In a spirited speech delivered at the Eurelectric Conference in Brussels, Oettinger said he was convinced that much improved market integration is the only way Europe can reach its overarching policy objectives.
“We will never be able to deliver our ambitious energy efficiency or greenhouse gas emission targets without fully utilising the opportunities that large and integrated markets offer,” Oettinger said. “Equally, we would not be able to reap the full benefits of liberalised markets, if competition was only to happen within national borders.”
He said market integration can only be brought about, however, if EU markets are properly interconnected and existing obstacles to market participants are removed.
“We are not there yet,” Oettinger said. “Our electricity highway is plagued by persistent bottlenecks and the congestions are not optimally dealt with.”
He said transmission system operators will bear the critical task of building the infrastructure needed to integrate large scale wind energy with both the networks and the markets.
Describing this task as a huge challenge, he said it is vitally important that Europe guards against the risk that vertically integrated companies fail to invest in their networks or in interconnections with other systems.
Leading renewable energy companies expressed their enthusiasm for a pan-European power grid in Brussels on 23 March at the launch of ‘Friends of the Supergrid’, a group of European companies that will have a key role in designing and building the technology and physical equipment used for the upgraded and extended power network. This should help ensure a smooth and efficient supply chain – another factor cited as crucial by Oettinger in his speech.

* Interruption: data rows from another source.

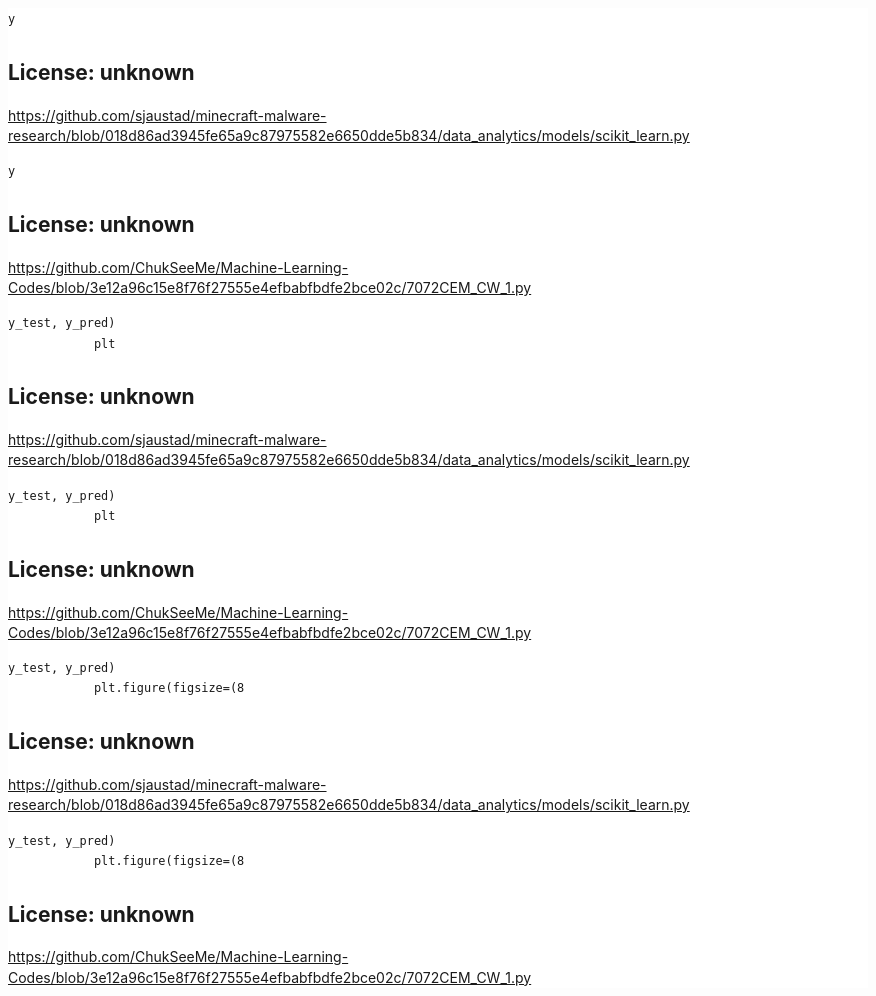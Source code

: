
 ```
y
```


## License: unknown
https://github.com/sjaustad/minecraft-malware-research/blob/018d86ad3945fe65a9c87975582e6650dde5b834/data_analytics/models/scikit_learn.py

```
y
```


## License: unknown
https://github.com/ChukSeeMe/Machine-Learning-Codes/blob/3e12a96c15e8f76f27555e4efbabfbdfe2bce02c/7072CEM_CW_1.py

```
y_test, y_pred)
            plt
```


## License: unknown
https://github.com/sjaustad/minecraft-malware-research/blob/018d86ad3945fe65a9c87975582e6650dde5b834/data_analytics/models/scikit_learn.py

```
y_test, y_pred)
            plt
```


## License: unknown
https://github.com/ChukSeeMe/Machine-Learning-Codes/blob/3e12a96c15e8f76f27555e4efbabfbdfe2bce02c/7072CEM_CW_1.py

```
y_test, y_pred)
            plt.figure(figsize=(8
```


## License: unknown
https://github.com/sjaustad/minecraft-malware-research/blob/018d86ad3945fe65a9c87975582e6650dde5b834/data_analytics/models/scikit_learn.py

```
y_test, y_pred)
            plt.figure(figsize=(8
```


## License: unknown
https://github.com/ChukSeeMe/Machine-Learning-Codes/blob/3e12a96c15e8f76f27555e4efbabfbdfe2bce02c/7072CEM_CW_1.py
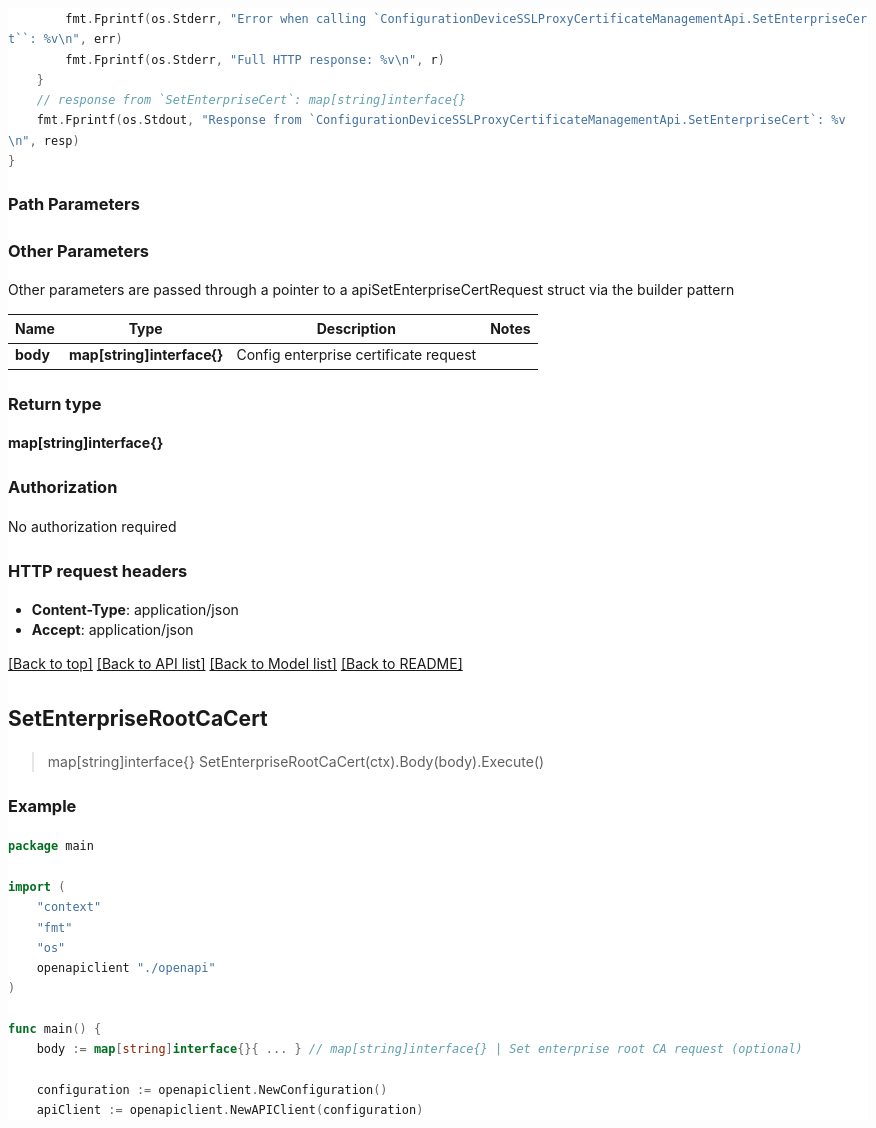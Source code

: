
 ```go
        fmt.Fprintf(os.Stderr, "Error when calling `ConfigurationDeviceSSLProxyCertificateManagementApi.SetEnterpriseCert``: %v\n", err)
        fmt.Fprintf(os.Stderr, "Full HTTP response: %v\n", r)
    }
    // response from `SetEnterpriseCert`: map[string]interface{}
    fmt.Fprintf(os.Stdout, "Response from `ConfigurationDeviceSSLProxyCertificateManagementApi.SetEnterpriseCert`: %v\n", resp)
}
```

### Path Parameters



### Other Parameters

Other parameters are passed through a pointer to a apiSetEnterpriseCertRequest struct via the builder pattern


Name | Type | Description  | Notes
------------- | ------------- | ------------- | -------------
 **body** | **map[string]interface{}** | Config enterprise certificate request | 

### Return type

**map[string]interface{}**

### Authorization

No authorization required

### HTTP request headers

- **Content-Type**: application/json
- **Accept**: application/json

[[Back to top]](#) [[Back to API list]](../README.md#documentation-for-api-endpoints)
[[Back to Model list]](../README.md#documentation-for-models)
[[Back to README]](../README.md)


## SetEnterpriseRootCaCert

> map[string]interface{} SetEnterpriseRootCaCert(ctx).Body(body).Execute()





### Example

```go
package main

import (
    "context"
    "fmt"
    "os"
    openapiclient "./openapi"
)

func main() {
    body := map[string]interface{}{ ... } // map[string]interface{} | Set enterprise root CA request (optional)

    configuration := openapiclient.NewConfiguration()
    apiClient := openapiclient.NewAPIClient(configuration)
```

“We require a European mechanism to allow us that we produce our energy in the most efficient way and we can be sure that valuable wind energy is not stuck at a border, or worse never produced, because we have not foreseen cables to carry it.”

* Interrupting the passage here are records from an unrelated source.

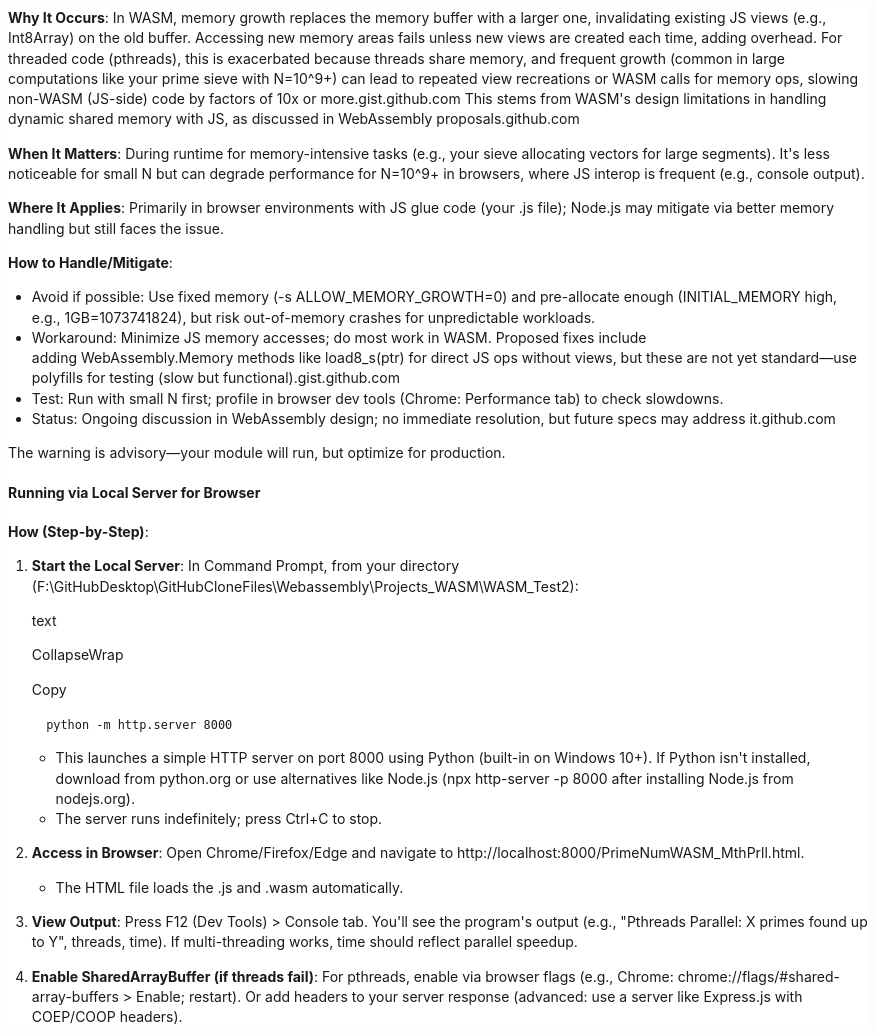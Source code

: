 **Why It Occurs**: In WASM, memory growth replaces the memory buffer with a larger one, invalidating existing JS views (e.g., Int8Array) on the old buffer. Accessing new memory areas fails unless new views are created each time, adding overhead. For threaded code (pthreads), this is exacerbated because threads share memory, and frequent growth (common in large computations like your prime sieve with N=10^9+) can lead to repeated view recreations or WASM calls for memory ops, slowing non-WASM (JS-side) code by factors of 10x or more.gist.github.com This stems from WASM's design limitations in handling dynamic shared memory with JS, as discussed in WebAssembly proposals.github.com

**When It Matters**: During runtime for memory-intensive tasks (e.g., your sieve allocating vectors for large segments). It's less noticeable for small N but can degrade performance for N=10^9+ in browsers, where JS interop is frequent (e.g., console output).

**Where It Applies**: Primarily in browser environments with JS glue code (your .js file); Node.js may mitigate via better memory handling but still faces the issue.

**How to Handle/Mitigate**:

- Avoid if possible: Use fixed memory (-s ALLOW_MEMORY_GROWTH=0) and pre-allocate enough (INITIAL_MEMORY high, e.g., 1GB=1073741824), but risk out-of-memory crashes for unpredictable workloads.
- Workaround: Minimize JS memory accesses; do most work in WASM. Proposed fixes include adding WebAssembly.Memory methods like load8_s(ptr) for direct JS ops without views, but these are not yet standard—use polyfills for testing (slow but functional).gist.github.com
- Test: Run with small N first; profile in browser dev tools (Chrome: Performance tab) to check slowdowns.
- Status: Ongoing discussion in WebAssembly design; no immediate resolution, but future specs may address it.github.com

The warning is advisory—your module will run, but optimize for production.

#### Running via Local Server for Browser

**How (Step-by-Step)**:

1. **Start the Local Server**: In Command Prompt, from your directory (F:\GitHubDesktop\GitHubCloneFiles\Webassembly\Projects_WASM\WASM_Test2):
    
    text
    
    CollapseWrap
    
    Copy
    
    `   python -m http.server 8000       `
    
    - This launches a simple HTTP server on port 8000 using Python (built-in on Windows 10+). If Python isn't installed, download from python.org or use alternatives like Node.js (npx http-server -p 8000 after installing Node.js from nodejs.org).
    - The server runs indefinitely; press Ctrl+C to stop.
2. **Access in Browser**: Open Chrome/Firefox/Edge and navigate to http://localhost:8000/PrimeNumWASM_MthPrll.html.
    - The HTML file loads the .js and .wasm automatically.
3. **View Output**: Press F12 (Dev Tools) > Console tab. You'll see the program's output (e.g., "Pthreads Parallel: X primes found up to Y", threads, time). If multi-threading works, time should reflect parallel speedup.
4. **Enable SharedArrayBuffer (if threads fail)**: For pthreads, enable via browser flags (e.g., Chrome: chrome://flags/#shared-array-buffers > Enable; restart). Or add headers to your server response (advanced: use a server like Express.js with COEP/COOP headers).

As a result, Oettinger reminded the audience, a European Agency for Cooperation of Energy Regulators is being established to deal with the many challenges of regulating the EU’s energy market.
While saying that the objective of a European-wide, single market in electricity is now within reach, he added the markets must be convinced of the benefits of integration.
“To facilitate that, the [European] Commission has initiated a market design project with the view to delivering a roadmap of a truly integrated pan-European market by 2015.”
Oettinger said Europe’s “2020” targets will soon challenge the capacity of networks to carry large amounts of offshore wind power. The networks will also have to allow customers to generate their own energy, thus making the grid the centre of the entire electricity system.
“This new system will encourage energy efficiency, and facilitate the integration of distributed and renewable generation of wind farm, and all time allowing ever greater market participation by consumers.”
He warned, however, that in the next 20 years an estimated hundreds of billions of Euros will have to be spent on the EU’s aging electricity network and that some public funding might be necessary.
He said the Commission is looking at ways to improve regulatory coordination and cooperation across borders and later this year will be presenting ideas on harmonising investment rules in the EU and attracting private financing.
“Our policy choices now, will have long-lasting implications of our low-carbon, high efficiency energy system sought for 2050,” he said, adding a truly integrated, pan-European electricity market is indispensable for competitive, secure and sustainable energy supplies.
The European Wind Energy Association (EWEA) believes that the growing political movement for a future highly-efficient supergrid received fresh momentum with Oettinger’s comments.
As an organisation that has long lobbied for an upgraded and extended grid, as well as a properly functioning market in electricity EWEA thinks Oettinger’s comments were timely and refreshingly candid. A good start for the new Commissioner!
Indeed, the subtext to his speech could have been: despite some obstacles, it’s clear what Europe needs to do. EWEA heartily concurs.